[torqueusers] PBS and Globus gatekeeper node
ckirby3 at colsa.com
Wed Feb 2 08:52:40 MST 2005
Try adding the machine to /etc/hosts.equiv on the PBS server. That helped
me even though I'm using ssh. I was getting the same error.
From: torqueusers-bounces at supercluster.org
[mailto:torqueusers-bounces at supercluster.org]On Behalf Of Chris Samuel
Sent: Tuesday, February 01, 2005 6:59 PM
To: torqueusers at supercluster.org
Subject: Re: [torqueusers] PBS and Globus gatekeeper node
On Fri, 28 Jan 2005 11:20 am, Gerson Galang wrote:
> But if I set "router at localhost" to route jobs to queues on another
> machine "batch at anothermachine.mydomain.com", PBS won't run the jobs
> anymore. PBS will tell me "Jobs rejected by all possible destinations"
> even without me seeing it tried contacting anothermachine.mydomain.com.
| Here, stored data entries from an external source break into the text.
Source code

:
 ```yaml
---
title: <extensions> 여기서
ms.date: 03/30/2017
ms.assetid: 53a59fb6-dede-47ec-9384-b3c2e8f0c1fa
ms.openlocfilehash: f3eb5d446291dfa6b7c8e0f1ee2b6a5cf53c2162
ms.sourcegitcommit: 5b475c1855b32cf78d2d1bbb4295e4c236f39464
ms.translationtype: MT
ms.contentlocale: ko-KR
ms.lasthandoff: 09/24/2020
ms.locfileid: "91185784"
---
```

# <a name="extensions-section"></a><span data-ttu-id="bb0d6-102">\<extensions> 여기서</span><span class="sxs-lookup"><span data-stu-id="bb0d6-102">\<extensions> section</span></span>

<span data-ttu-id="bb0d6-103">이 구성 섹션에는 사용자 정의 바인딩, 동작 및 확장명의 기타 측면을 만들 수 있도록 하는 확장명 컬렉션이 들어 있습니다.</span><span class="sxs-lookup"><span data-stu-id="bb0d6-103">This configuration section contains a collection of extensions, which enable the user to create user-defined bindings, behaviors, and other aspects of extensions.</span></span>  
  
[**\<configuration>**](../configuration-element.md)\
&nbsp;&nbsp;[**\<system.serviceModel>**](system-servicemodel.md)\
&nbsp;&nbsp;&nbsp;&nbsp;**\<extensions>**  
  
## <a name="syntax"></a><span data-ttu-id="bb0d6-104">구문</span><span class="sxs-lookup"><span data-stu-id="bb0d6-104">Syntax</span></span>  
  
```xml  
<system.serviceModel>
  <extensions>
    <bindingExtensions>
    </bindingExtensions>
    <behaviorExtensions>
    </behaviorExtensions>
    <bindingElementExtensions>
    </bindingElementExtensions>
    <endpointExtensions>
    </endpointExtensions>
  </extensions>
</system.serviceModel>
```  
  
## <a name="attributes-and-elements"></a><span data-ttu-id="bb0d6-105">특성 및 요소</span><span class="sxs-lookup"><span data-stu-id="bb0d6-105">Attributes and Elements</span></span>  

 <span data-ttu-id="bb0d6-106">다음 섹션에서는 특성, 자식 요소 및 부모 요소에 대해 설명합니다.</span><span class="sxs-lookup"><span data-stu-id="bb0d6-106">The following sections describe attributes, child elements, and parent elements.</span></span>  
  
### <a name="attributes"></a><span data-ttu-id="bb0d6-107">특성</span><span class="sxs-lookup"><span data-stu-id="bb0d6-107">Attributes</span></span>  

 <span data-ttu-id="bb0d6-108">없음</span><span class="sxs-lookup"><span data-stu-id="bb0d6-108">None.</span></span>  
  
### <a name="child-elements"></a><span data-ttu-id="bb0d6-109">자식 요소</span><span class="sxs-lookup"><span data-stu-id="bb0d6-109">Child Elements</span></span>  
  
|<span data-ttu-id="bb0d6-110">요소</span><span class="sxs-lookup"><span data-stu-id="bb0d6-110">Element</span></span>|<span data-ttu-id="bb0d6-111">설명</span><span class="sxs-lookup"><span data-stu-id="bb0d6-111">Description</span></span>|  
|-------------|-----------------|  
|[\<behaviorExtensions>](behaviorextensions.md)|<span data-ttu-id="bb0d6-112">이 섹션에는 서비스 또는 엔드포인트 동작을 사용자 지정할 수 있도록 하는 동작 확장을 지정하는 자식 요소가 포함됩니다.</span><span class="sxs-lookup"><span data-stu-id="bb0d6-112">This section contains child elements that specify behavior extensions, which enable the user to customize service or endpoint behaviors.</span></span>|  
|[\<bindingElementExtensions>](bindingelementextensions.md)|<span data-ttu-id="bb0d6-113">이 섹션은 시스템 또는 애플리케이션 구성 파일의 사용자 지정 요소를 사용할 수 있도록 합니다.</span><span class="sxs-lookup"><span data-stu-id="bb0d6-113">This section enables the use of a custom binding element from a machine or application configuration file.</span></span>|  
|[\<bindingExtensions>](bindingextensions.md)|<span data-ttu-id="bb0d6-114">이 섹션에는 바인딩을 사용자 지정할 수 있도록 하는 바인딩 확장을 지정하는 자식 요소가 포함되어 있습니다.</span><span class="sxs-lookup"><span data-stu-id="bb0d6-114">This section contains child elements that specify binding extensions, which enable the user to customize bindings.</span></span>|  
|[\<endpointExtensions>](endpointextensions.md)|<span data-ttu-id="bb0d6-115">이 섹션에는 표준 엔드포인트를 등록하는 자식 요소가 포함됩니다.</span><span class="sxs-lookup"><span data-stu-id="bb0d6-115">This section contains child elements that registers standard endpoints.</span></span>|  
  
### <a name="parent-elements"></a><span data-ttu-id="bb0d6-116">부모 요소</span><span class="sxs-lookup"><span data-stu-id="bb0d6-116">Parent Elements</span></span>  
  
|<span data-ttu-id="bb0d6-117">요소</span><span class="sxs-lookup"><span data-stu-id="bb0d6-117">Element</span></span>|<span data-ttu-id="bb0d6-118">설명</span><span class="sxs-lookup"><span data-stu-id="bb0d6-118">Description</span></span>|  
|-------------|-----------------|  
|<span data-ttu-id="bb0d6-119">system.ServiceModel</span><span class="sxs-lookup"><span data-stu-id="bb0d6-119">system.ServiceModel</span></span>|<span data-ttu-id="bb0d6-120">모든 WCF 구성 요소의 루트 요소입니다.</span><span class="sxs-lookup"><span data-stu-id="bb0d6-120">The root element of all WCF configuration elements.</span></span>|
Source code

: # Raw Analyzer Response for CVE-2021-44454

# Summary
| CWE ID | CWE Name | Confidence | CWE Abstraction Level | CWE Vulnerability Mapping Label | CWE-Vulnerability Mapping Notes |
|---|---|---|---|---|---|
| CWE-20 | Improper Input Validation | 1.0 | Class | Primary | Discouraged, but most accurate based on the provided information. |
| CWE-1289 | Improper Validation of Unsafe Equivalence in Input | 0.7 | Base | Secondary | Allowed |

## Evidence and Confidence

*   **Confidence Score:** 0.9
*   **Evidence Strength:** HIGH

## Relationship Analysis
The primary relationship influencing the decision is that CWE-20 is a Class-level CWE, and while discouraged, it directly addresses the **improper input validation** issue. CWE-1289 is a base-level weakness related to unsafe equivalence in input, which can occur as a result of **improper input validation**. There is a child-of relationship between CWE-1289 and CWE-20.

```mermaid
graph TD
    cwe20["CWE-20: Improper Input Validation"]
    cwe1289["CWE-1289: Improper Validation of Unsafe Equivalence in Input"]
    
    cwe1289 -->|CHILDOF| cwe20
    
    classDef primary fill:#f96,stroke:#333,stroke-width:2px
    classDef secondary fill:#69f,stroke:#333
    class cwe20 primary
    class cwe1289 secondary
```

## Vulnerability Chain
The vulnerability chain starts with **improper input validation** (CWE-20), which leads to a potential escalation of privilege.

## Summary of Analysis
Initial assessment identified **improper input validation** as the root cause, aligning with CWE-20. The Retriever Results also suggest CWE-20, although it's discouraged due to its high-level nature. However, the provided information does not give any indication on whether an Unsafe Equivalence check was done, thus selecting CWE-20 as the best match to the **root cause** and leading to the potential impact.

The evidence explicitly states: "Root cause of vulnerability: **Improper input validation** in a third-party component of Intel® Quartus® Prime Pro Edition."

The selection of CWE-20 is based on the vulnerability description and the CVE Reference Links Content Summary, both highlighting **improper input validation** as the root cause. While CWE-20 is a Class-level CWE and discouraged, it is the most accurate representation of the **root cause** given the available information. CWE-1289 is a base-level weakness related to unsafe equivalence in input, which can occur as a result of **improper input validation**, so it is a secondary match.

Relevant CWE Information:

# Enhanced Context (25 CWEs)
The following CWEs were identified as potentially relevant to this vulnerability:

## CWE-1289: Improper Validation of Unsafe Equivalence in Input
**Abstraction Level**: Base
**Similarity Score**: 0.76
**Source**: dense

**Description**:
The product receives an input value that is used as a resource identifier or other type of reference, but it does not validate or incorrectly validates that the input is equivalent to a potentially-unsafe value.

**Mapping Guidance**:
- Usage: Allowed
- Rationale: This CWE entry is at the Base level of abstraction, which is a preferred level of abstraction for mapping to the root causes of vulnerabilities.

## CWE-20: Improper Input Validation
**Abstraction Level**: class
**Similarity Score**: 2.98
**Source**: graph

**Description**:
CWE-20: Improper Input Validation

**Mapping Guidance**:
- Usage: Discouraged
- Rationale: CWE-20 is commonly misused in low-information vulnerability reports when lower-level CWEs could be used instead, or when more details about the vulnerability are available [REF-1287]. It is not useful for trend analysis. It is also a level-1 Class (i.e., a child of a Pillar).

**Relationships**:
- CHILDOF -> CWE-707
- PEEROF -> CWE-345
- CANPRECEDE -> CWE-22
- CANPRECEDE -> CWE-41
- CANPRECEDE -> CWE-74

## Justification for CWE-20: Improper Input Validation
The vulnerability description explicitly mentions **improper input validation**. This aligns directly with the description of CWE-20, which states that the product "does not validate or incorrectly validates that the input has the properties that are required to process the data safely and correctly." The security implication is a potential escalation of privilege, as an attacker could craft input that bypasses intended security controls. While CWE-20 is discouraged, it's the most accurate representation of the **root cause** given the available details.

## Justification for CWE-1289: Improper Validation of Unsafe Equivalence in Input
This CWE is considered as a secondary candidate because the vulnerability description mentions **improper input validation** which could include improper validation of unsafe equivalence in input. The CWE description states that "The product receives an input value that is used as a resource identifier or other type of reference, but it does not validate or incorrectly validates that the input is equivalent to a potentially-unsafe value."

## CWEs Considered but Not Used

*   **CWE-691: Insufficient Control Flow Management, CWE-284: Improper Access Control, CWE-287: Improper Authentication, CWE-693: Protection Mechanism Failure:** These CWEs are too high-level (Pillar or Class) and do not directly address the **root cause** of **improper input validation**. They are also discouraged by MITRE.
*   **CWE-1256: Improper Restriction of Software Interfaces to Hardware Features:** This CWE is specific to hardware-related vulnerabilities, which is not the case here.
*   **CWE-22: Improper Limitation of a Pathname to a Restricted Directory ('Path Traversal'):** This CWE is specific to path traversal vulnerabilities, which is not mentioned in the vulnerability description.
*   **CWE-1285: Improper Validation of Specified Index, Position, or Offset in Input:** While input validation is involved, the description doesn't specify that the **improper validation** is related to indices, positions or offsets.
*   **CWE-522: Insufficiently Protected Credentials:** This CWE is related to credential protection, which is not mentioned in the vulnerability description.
NB: We've never tried this, no idea if it can work or not..
A few thoughts:
1) Is anything logged about rejection on the destination machine ? Could
be that it's not permitted to queue jobs to that PBS server, or some DNS vs
local hostname issues ?
2) Does the following command work from your gatekeeper ?
qstat -q @anothermachine.mydomain.com
3) Can you submit a test job to that remote system without using a routing
queue ? For example:
echo hostname | qsub -l walltime=0:1:0 -q queue at anothermachine.mydomain.com
This works here between machines (which suprised me!).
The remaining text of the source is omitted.